Life is full of things to be anxious about. Sooner or later we all face things that may overwhelm us or defeat us. Ultimately everyone dies. So courage is not a state of being oblivious to all of this. Courage is about how we meet life, and that – it turns out – has everything to do with how we feel about ourselves.
Looking back I can see that what caused the problems was my lack of faith in myself. This was largely a product of being gaslit, and of experiences that needlessly undermined my confidence in myself. This year I’ve been able to do a lot of rebuilding.

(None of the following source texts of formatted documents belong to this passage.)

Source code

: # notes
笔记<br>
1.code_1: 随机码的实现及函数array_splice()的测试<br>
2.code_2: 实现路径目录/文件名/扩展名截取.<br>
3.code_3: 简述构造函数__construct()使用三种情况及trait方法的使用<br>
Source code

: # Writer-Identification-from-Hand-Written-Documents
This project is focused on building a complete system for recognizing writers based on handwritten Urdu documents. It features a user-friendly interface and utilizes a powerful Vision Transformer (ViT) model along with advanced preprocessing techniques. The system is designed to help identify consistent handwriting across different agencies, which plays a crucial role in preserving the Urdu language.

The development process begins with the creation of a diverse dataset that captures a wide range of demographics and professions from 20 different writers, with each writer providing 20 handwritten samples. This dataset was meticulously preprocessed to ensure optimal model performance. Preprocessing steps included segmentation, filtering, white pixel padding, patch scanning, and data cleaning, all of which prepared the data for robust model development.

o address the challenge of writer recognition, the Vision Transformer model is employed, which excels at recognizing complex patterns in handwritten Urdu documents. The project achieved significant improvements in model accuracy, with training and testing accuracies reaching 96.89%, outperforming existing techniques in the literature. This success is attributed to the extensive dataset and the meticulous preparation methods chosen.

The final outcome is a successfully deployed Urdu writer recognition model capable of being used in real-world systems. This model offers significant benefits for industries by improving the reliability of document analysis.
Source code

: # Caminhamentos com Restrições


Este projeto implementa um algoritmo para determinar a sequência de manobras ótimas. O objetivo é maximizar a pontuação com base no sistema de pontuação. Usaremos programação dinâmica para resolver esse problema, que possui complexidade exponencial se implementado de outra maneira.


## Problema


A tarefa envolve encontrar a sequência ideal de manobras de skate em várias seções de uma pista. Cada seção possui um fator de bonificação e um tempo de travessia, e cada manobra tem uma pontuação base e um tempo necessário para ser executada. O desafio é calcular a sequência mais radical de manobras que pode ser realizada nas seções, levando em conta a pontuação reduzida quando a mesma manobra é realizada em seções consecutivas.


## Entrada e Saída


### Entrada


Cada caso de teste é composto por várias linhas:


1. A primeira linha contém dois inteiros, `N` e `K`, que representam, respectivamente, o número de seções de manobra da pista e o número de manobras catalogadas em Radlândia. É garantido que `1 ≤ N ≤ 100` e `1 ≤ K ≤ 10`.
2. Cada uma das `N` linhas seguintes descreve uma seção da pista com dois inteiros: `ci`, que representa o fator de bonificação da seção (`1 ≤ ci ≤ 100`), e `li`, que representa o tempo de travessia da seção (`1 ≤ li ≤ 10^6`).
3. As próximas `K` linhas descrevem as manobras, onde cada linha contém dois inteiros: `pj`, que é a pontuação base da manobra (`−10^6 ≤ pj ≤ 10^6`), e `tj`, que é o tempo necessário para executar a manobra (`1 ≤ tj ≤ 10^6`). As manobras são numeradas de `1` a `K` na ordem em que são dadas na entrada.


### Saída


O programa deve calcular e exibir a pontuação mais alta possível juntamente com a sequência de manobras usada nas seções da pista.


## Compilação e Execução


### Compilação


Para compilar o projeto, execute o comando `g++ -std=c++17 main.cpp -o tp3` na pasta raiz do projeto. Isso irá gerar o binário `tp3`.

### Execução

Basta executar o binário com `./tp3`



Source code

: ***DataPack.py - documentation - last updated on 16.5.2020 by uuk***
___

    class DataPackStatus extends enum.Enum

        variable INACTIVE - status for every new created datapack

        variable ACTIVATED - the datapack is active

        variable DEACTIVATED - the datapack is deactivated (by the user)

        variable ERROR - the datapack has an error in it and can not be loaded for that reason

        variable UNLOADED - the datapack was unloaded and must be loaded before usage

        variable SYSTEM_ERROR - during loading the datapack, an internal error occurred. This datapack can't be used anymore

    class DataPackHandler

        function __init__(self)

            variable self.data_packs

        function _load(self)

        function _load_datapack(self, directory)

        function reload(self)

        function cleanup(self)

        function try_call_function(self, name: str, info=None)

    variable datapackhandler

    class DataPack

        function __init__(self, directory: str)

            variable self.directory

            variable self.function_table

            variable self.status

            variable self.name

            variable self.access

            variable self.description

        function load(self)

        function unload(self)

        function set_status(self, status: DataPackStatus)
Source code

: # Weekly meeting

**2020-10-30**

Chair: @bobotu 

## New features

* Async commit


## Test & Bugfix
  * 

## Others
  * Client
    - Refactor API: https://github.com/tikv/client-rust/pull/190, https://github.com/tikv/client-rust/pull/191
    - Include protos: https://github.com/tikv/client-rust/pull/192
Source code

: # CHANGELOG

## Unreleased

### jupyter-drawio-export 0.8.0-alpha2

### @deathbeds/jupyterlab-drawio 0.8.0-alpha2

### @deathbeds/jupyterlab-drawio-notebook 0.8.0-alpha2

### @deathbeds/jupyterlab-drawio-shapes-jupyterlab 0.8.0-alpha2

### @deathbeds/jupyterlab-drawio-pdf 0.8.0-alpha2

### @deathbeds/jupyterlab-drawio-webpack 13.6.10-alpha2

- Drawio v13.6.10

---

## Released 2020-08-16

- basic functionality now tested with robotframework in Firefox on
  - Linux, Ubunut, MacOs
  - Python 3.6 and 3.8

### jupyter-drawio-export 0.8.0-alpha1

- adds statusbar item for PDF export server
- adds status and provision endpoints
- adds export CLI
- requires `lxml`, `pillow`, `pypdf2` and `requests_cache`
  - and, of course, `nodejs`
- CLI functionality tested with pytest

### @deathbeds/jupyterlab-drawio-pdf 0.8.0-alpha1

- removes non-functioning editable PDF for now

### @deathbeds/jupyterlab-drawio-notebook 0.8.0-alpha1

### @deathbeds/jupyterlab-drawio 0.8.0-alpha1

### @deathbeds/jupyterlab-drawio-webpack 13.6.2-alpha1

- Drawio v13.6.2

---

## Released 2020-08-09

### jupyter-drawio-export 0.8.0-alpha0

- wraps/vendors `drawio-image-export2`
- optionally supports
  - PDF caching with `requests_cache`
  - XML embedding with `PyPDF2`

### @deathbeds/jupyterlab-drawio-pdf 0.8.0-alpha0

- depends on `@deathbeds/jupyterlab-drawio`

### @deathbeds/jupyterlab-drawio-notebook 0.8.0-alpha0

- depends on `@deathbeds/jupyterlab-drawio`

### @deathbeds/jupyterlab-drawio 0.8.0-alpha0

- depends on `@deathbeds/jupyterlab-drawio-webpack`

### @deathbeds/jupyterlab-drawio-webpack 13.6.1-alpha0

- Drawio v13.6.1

At this point I have confidence in myself as a person – that I’m good enough, capable enough, clever enough and that I can make a difference. I’m good at understanding things, figuring things out and finding solutions. I have the tenacity to keep going. I am able to be good and useful and to act in meaningful ways. Armed with these things I can face whatever I have to, confident that I can do my best and that my best will be acceptable.
I can’t fix everything or solve everything. Loss of courage may come from being made responsible for situations where there is truly nothing you can do. I don’t have to solve everything. It is enough to meet the challenges, bringing what love and kindness I can. It is enough to try, because it’s the trying to take care of each other that makes life bearable and good things possible. You can do your very best and still not win, but at the same time doing your best is all there ever is.
I’ve been exploring the ways in which my struggles with anxiety have been about a loss of confidence in myself. It’s not the rest of the world I’ve been afraid of, but my own inability to meet challenges effectively and with integrity. Having come to see myself as useless and difficult, I’d become deeply anxious that anything I did would be wrong in some way. I’d been persuaded that I was a problem and that I couldn’t get anything right.
My partner Keith has spent a lot of time in this last year trying to change how I think about myself. He reassures me that I am not going to get things horribly wrong, that it is ok to make normal, human mistakes and that my inclinations are good. Over these months he’s helped me rebuild some confidence in myself as a person, and this makes it considerably easier to act.
I’m in no doubt at this point that I can be good. I’ve seen what I’ve been able to do this year, and what I might yet do. I’m more hopeful, and more certain. It’s not so difficult to find courage starting from where I am now.